I Pink Floyd nel giro di pochissimo tempo passarono dal suonare nei pub di Londra ad essere una delle band di rock alternativo più importanti ed influenti in circolazione. Nel 1967 uscì The Piper at the Gates of Dawn, primo disco della band in cui spiccava la forte presenza artistica di Barrett. Appena ventunenne e con un successo precoce, Syd faceva uso regolarmente di LSD che, insieme alla sua misteriosa malattia mentale, probabilmente la sindrome di Asperger, formava un cocktail pericoloso.

The Piper at the Gates of Dawn

Bizzarro e strano lo era sempre stato e i componenti della band lo sapevano bene, l’uso delle droghe però peggiorò notevolmente le sue condizioni. In alcuni concerti la sua stranezza era evidente , come quando cercò di sistemarsi i capelli con uno strano impasto che poi si sciolse sul palco, oppure quando in una data americana si incantò fissando il vuoto mentre scordava la chitarra o quando  addirittura  dimenticava di presentarsi ai concerti. In suo soccorso arrivò un giovane David Gilmour come secondo chitarrista: nella primavera del ’68 Barrett fu cacciato dalla sua band.

Intraprese una faticosissima carriera da solista che nella metà degli anni ’70 dopo svariati insuccessi terminò e di Genio ribelle non si ebbero più notizie. I Pink Floyd invece erano un fiume in piena: tutto quello che toccavano diventava oro, facevano concerti ovunque e i loro dischi andavano a ruba. Non solo grande musica, anche i testi svolgevano un ruolo principale e i loro concerti erano dei veri e propri trip da pelle d’oca.

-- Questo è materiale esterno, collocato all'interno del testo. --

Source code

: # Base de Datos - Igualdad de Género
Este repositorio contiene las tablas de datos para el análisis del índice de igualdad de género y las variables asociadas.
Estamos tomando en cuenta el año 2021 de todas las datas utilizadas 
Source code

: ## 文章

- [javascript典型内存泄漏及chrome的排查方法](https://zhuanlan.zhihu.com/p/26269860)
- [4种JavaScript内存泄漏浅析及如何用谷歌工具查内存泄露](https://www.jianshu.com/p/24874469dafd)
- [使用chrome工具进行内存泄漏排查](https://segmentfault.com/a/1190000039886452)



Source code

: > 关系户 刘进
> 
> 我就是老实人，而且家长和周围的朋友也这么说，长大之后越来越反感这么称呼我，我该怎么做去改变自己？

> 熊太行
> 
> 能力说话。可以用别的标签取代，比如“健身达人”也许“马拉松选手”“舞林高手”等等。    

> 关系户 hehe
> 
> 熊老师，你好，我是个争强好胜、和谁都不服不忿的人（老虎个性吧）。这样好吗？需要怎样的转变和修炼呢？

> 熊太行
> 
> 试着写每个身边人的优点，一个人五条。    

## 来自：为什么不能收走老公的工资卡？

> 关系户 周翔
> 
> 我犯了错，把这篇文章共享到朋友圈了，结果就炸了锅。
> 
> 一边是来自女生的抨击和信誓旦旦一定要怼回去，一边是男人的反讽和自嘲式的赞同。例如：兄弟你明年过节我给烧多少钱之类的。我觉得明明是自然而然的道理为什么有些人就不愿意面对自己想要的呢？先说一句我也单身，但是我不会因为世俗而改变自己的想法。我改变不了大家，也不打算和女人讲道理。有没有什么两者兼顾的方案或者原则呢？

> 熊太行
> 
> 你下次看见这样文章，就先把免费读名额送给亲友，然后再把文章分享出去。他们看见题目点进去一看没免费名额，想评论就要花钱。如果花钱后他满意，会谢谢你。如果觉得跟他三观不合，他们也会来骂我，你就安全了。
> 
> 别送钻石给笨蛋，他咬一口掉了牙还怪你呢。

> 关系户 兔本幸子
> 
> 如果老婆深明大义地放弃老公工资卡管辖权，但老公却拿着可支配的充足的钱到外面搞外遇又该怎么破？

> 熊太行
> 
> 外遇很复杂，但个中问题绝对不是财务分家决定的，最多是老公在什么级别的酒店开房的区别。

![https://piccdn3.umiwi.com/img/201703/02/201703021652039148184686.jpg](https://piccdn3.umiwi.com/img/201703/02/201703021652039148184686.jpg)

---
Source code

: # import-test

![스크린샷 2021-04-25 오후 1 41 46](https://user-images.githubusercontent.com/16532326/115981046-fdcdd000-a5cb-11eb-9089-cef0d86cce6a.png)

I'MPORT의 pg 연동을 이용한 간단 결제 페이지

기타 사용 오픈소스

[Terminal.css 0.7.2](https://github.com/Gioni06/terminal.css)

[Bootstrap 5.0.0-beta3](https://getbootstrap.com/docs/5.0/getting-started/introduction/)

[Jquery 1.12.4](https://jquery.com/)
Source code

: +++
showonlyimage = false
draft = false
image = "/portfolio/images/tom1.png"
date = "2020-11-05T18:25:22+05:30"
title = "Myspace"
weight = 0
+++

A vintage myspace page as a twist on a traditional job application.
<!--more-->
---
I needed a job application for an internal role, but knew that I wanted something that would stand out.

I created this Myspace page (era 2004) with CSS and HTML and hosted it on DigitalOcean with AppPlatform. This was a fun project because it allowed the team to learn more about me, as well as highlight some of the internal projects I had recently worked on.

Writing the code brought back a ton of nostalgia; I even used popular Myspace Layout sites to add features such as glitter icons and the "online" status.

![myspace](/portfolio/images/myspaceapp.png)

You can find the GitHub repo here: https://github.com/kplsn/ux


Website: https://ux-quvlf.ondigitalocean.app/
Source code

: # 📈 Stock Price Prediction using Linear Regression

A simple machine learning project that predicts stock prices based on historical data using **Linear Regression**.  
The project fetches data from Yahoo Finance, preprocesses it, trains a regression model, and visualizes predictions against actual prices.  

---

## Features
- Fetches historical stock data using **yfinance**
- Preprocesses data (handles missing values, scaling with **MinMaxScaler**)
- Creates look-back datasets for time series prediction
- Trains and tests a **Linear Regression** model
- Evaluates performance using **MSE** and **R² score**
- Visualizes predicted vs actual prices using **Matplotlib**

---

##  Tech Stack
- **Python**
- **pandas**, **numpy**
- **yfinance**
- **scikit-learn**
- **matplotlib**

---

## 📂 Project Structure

Il 5 giugno del 1975 i Pink Floyd stavano registrando Wish you were here, che sarebbe diventato uno dei dischi più apprezzati della storia della musica; due anni prima avevano registrato The dark side of the moon ed erano considerati la band di rock psichedelico migliore al mondo.

Barrett negli Abbey Road studios

Sono molte le storie legate al 5 giugno, secondo molti mentre stavano registrando la celebre Shine on you crazy diamond negli studi di Abbey Road, entrò un uomo con un cappello completamente calvo, non aveva le sopracciglia ed era decisamente corpulento. Nessuno conosceva quell’uomo, rimase lì qualche minuto e andò via senza salutare. Quando Waters e Gilmour si resero conto che quello era Barrett fu troppo tardi: ancora una volta il crazy diamond era entrato nelle loro vite per poi uscirne in punta di piedi, silenzioso ed assente, proprio come un fantasma.

L’ex leader della band passò il resto della sua vita probabilmente a Cambridge, dalla madre per poi spegnersi il 7 luglio del 2006. Il mondo della musica e dell’arte in generale non ha mai dimenticato la sua persona e il suo genio. Sono moltissime le opere realizzate su di lui, dalle leggendarie canzoni dei Pink Floyd, fino a documentari e mostre.

Barrett resta ancora oggi il pilastro del rock psichedelico e nonostante l’evoluzione musicale tutti sono devoti al genio che nel lontano ’65 entrò nella leggenda per non uscirne mai più.